Objective: To analyse the prevalence of Mycoplasma genitalium infection in a population-based study among married women from a demographic surveillance site in a rural geographical area of Vietnam.
Materials and methods: Women, aged 18-49 years, were randomly selected to participate. DNA was isolated from endocervical swabs sampled from 990 participating women. The M. genitalium MgPa adhesion gene was detected using a real-time polymerase chain reaction with TaqMan probe.
Results: Eight (0.8%; 95% confidence interval, 0.25-1.35%) of the included women were infected with M. genitalium. Two of these positive women reported clinical symptoms. One additional M. genitalium-positive but symptom-free woman, however, showed clinical signs of vaginitis. None of the M. genitalium-positive women was concomitantly infected with Chlamydia trachomatis, Neisseria gonorrhoeae, syphilis or human immunodeficiency virus (HIV). Furthermore, there was no obvious association between M. genitalium infection and vaginal douching, use of intrauterine device, or occurrence of bacterial vaginosis, candidiasis, or Trichomonas vaginalis.

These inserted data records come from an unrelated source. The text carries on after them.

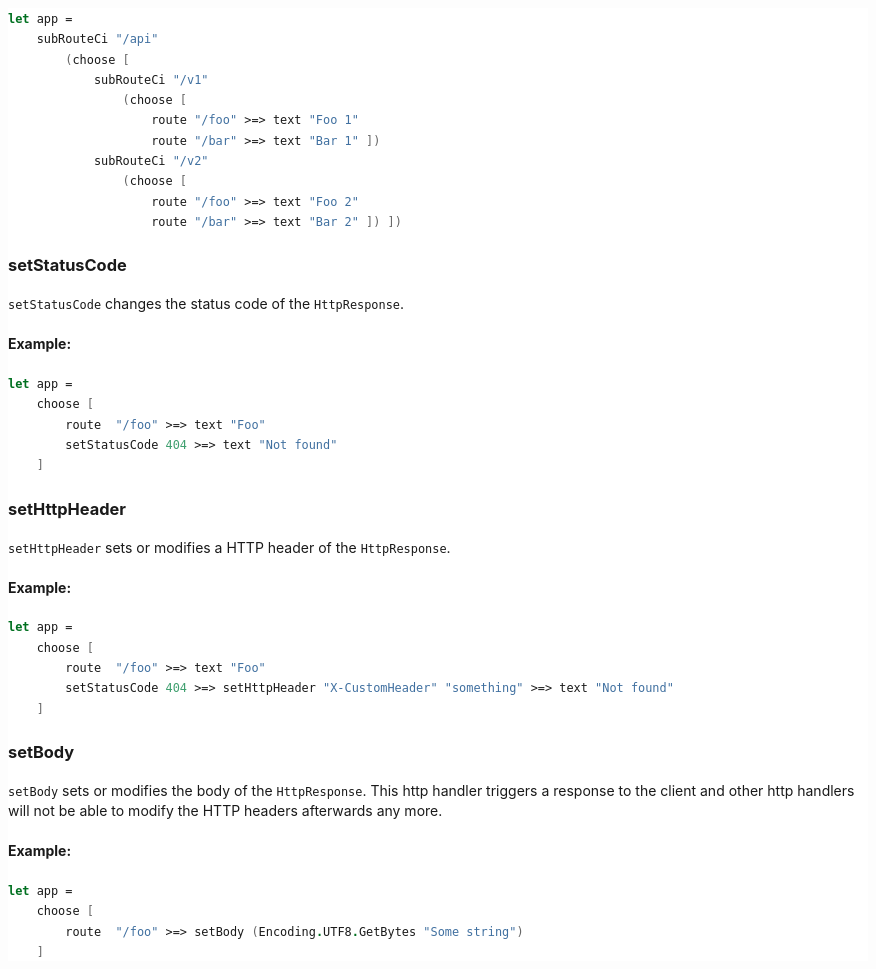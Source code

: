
 ```fsharp
let app =
    subRouteCi "/api"
        (choose [
            subRouteCi "/v1"
                (choose [
                    route "/foo" >=> text "Foo 1"
                    route "/bar" >=> text "Bar 1" ])
            subRouteCi "/v2"
                (choose [
                    route "/foo" >=> text "Foo 2"
                    route "/bar" >=> text "Bar 2" ]) ])
```

### setStatusCode

`setStatusCode` changes the status code of the `HttpResponse`.

#### Example:

```fsharp
let app =
    choose [
        route  "/foo" >=> text "Foo"
        setStatusCode 404 >=> text "Not found"
    ]
```

### setHttpHeader

`setHttpHeader` sets or modifies a HTTP header of the `HttpResponse`.

#### Example:

```fsharp
let app =
    choose [
        route  "/foo" >=> text "Foo"
        setStatusCode 404 >=> setHttpHeader "X-CustomHeader" "something" >=> text "Not found"
    ]
```

### setBody

`setBody` sets or modifies the body of the `HttpResponse`. This http handler triggers a response to the client and other http handlers will not be able to modify the HTTP headers afterwards any more.

#### Example:

```fsharp
let app =
    choose [
        route  "/foo" >=> setBody (Encoding.UTF8.GetBytes "Some string")
    ]
```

Conclusions: The prevalence of M. genitalium among married women in Vietnam was relatively low. However, more large, well-designed and appropriately performed studies in other population groups including unmarried women and men, and in other geographical areas, rural as well as urban, are crucial in order to extract any evidence-based conclusions regarding the overall prevalence of sexually transmitted infections (STIs), including M. genitalium infections, in the Vietnamese society. The present study compiled with such future studies may form the basis for a national sexual health strategy for prevention, diagnosis, and surveillance of STIs, including M. genitalium infections, in Vietnam.